**INFORMATION PROVIDED:**
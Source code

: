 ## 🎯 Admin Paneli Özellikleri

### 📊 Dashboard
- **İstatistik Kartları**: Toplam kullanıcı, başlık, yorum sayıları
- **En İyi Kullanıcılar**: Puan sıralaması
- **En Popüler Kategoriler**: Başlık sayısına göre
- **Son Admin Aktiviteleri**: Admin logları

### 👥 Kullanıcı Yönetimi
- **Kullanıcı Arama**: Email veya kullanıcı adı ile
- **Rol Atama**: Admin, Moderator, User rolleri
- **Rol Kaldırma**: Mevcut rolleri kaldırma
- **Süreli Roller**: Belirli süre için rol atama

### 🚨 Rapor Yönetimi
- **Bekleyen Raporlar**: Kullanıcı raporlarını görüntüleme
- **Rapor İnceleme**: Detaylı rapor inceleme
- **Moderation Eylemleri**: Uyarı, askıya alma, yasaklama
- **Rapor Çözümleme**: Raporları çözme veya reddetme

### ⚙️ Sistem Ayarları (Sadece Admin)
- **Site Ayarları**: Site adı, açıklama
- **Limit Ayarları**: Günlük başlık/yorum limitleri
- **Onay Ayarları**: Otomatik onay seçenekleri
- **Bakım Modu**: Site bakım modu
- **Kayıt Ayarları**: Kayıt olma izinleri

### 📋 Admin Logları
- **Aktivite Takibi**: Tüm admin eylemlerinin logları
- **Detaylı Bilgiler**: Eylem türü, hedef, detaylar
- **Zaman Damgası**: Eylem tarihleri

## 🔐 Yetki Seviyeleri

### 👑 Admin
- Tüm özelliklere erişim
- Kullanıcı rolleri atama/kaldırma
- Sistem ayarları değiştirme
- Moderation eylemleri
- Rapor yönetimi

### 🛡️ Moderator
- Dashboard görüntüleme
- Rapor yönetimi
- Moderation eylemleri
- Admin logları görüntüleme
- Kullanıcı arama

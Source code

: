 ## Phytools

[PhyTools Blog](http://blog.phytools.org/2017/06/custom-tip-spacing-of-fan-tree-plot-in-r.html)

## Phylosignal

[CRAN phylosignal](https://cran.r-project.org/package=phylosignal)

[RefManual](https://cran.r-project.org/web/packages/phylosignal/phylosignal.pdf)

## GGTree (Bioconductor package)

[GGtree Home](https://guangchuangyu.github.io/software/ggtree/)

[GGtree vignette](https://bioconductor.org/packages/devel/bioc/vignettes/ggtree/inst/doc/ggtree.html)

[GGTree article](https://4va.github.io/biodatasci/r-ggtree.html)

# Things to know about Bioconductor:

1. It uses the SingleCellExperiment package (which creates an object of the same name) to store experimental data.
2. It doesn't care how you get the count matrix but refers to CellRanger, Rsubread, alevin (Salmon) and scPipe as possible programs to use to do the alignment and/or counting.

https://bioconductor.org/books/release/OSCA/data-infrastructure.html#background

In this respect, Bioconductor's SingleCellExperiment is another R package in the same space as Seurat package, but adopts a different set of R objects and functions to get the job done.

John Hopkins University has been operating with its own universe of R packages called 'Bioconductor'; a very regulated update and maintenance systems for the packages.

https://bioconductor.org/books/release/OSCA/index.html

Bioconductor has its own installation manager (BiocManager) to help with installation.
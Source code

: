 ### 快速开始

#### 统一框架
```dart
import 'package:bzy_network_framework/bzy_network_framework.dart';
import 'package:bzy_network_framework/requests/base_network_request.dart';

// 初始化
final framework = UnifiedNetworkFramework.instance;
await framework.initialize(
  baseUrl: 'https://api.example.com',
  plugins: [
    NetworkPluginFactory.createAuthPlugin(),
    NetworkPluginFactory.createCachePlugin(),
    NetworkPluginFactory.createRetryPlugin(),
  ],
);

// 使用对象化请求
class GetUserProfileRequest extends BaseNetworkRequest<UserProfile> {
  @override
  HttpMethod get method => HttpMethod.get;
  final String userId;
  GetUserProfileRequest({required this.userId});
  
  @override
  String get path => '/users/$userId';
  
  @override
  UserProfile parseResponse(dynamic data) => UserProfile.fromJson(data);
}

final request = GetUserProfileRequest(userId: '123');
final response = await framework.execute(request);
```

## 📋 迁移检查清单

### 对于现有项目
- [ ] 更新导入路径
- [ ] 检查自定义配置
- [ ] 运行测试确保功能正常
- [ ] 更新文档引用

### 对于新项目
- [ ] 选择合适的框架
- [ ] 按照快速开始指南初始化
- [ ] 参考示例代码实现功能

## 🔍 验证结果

**THE TASK:** Reproduce the data. Match each line exactly.

**OUTPUT FOR THIS TASK:**
Source code

: ## 🎯 Admin Paneli Özellikleri

### 📊 Dashboard
- **İstatistik Kartları**: Toplam kullanıcı, başlık, yorum sayıları
- **En İyi Kullanıcılar**: Puan sıralaması
- **En Popüler Kategoriler**: Başlık sayısına göre
- **Son Admin Aktiviteleri**: Admin logları

### 👥 Kullanıcı Yönetimi
- **Kullanıcı Arama**: Email veya kullanıcı adı ile
- **Rol Atama**: Admin, Moderator, User rolleri
- **Rol Kaldırma**: Mevcut rolleri kaldırma
- **Süreli Roller**: Belirli süre için rol atama

### 🚨 Rapor Yönetimi
- **Bekleyen Raporlar**: Kullanıcı raporlarını görüntüleme
- **Rapor İnceleme**: Detaylı rapor inceleme
- **Moderation Eylemleri**: Uyarı, askıya alma, yasaklama
- **Rapor Çözümleme**: Raporları çözme veya reddetme

### ⚙️ Sistem Ayarları (Sadece Admin)
- **Site Ayarları**: Site adı, açıklama
- **Limit Ayarları**: Günlük başlık/yorum limitleri
- **Onay Ayarları**: Otomatik onay seçenekleri
- **Bakım Modu**: Site bakım modu
- **Kayıt Ayarları**: Kayıt olma izinleri

### 📋 Admin Logları
- **Aktivite Takibi**: Tüm admin eylemlerinin logları
- **Detaylı Bilgiler**: Eylem türü, hedef, detaylar
- **Zaman Damgası**: Eylem tarihleri

## 🔐 Yetki Seviyeleri

### 👑 Admin
- Tüm özelliklere erişim
- Kullanıcı rolleri atama/kaldırma
- Sistem ayarları değiştirme
- Moderation eylemleri
- Rapor yönetimi

### 🛡️ Moderator
- Dashboard görüntüleme
- Rapor yönetimi
- Moderation eylemleri
- Admin logları görüntüleme
- Kullanıcı arama

Source code

: ## Phytools

[PhyTools Blog](http://blog.phytools.org/2017/06/custom-tip-spacing-of-fan-tree-plot-in-r.html)

## Phylosignal

[CRAN phylosignal](https://cran.r-project.org/package=phylosignal)

[RefManual](https://cran.r-project.org/web/packages/phylosignal/phylosignal.pdf)

## GGTree (Bioconductor package)

[GGtree Home](https://guangchuangyu.github.io/software/ggtree/)

[GGtree vignette](https://bioconductor.org/packages/devel/bioc/vignettes/ggtree/inst/doc/ggtree.html)

[GGTree article](https://4va.github.io/biodatasci/r-ggtree.html)

# Things to know about Bioconductor:

1. It uses the SingleCellExperiment package (which creates an object of the same name) to store experimental data.
2. It doesn't care how you get the count matrix but refers to CellRanger, Rsubread, alevin (Salmon) and scPipe as possible programs to use to do the alignment and/or counting.

https://bioconductor.org/books/release/OSCA/data-infrastructure.html#background

In this respect, Bioconductor's SingleCellExperiment is another R package in the same space as Seurat package, but adopts a different set of R objects and functions to get the job done.

John Hopkins University has been operating with its own universe of R packages called 'Bioconductor'; a very regulated update and maintenance systems for the packages.

https://bioconductor.org/books/release/OSCA/index.html

Bioconductor has its own installation manager (BiocManager) to help with installation.
Source code

: ### 快速开始

#### 统一框架
```dart
import 'package:bzy_network_framework/bzy_network_framework.dart';
import 'package:bzy_network_framework/requests/base_network_request.dart';

// 初始化
final framework = UnifiedNetworkFramework.instance;
await framework.initialize(
  baseUrl: 'https://api.example.com',
  plugins: [
    NetworkPluginFactory.createAuthPlugin(),
    NetworkPluginFactory.createCachePlugin(),
    NetworkPluginFactory.createRetryPlugin(),
  ],
);

// 使用对象化请求
class GetUserProfileRequest extends BaseNetworkRequest<UserProfile> {
  @override
  HttpMethod get method => HttpMethod.get;
  final String userId;
  GetUserProfileRequest({required this.userId});
  
  @override
  String get path => '/users/$userId';
  
  @override
  UserProfile parseResponse(dynamic data) => UserProfile.fromJson(data);
}

final request = GetUserProfileRequest(userId: '123');
final response = await framework.execute(request);
```

## 📋 迁移检查清单

### 对于现有项目
- [ ] 更新导入路径
- [ ] 检查自定义配置
- [ ] 运行测试确保功能正常
- [ ] 更新文档引用

### 对于新项目
- [ ] 选择合适的框架
- [ ] 按照快速开始指南初始化
- [ ] 参考示例代码实现功能

## 🔍 验证结果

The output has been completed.